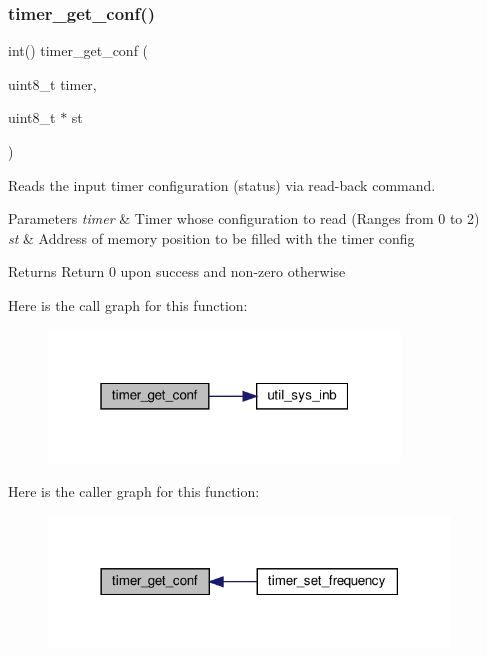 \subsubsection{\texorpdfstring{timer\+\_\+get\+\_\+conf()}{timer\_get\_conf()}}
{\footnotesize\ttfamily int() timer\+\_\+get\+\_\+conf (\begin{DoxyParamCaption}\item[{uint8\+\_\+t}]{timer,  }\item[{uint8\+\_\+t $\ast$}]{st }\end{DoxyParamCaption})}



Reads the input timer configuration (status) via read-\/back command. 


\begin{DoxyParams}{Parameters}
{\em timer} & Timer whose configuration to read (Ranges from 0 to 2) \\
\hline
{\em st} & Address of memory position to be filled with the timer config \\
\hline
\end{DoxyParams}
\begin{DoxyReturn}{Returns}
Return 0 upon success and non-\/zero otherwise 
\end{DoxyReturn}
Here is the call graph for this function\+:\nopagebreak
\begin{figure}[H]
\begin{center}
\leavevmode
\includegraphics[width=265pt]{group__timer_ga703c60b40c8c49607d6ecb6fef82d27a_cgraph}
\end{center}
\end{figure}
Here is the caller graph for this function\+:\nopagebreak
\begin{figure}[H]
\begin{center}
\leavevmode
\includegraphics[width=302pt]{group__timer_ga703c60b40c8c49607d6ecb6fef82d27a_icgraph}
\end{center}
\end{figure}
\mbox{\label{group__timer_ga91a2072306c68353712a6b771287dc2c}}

....

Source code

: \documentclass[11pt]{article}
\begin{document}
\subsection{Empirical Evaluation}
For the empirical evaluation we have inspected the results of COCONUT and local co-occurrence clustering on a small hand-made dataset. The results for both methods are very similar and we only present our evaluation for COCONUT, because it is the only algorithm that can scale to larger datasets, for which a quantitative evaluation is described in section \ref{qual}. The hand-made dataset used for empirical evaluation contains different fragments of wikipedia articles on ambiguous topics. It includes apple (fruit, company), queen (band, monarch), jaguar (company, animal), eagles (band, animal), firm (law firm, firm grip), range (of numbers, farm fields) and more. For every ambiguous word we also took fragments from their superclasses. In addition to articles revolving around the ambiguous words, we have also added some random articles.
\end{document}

....

§ **Brief**
Out of the records above, pick each line that contains the string "width".

§ **Final answer**
\includegraphics[width=265pt]{group__timer_ga703c60b40c8c49607d6ecb6fef82d27a_cgraph}
\includegraphics[width=302pt]{group__timer_ga703c60b40c8c49607d6ecb6fef82d27a_icgraph}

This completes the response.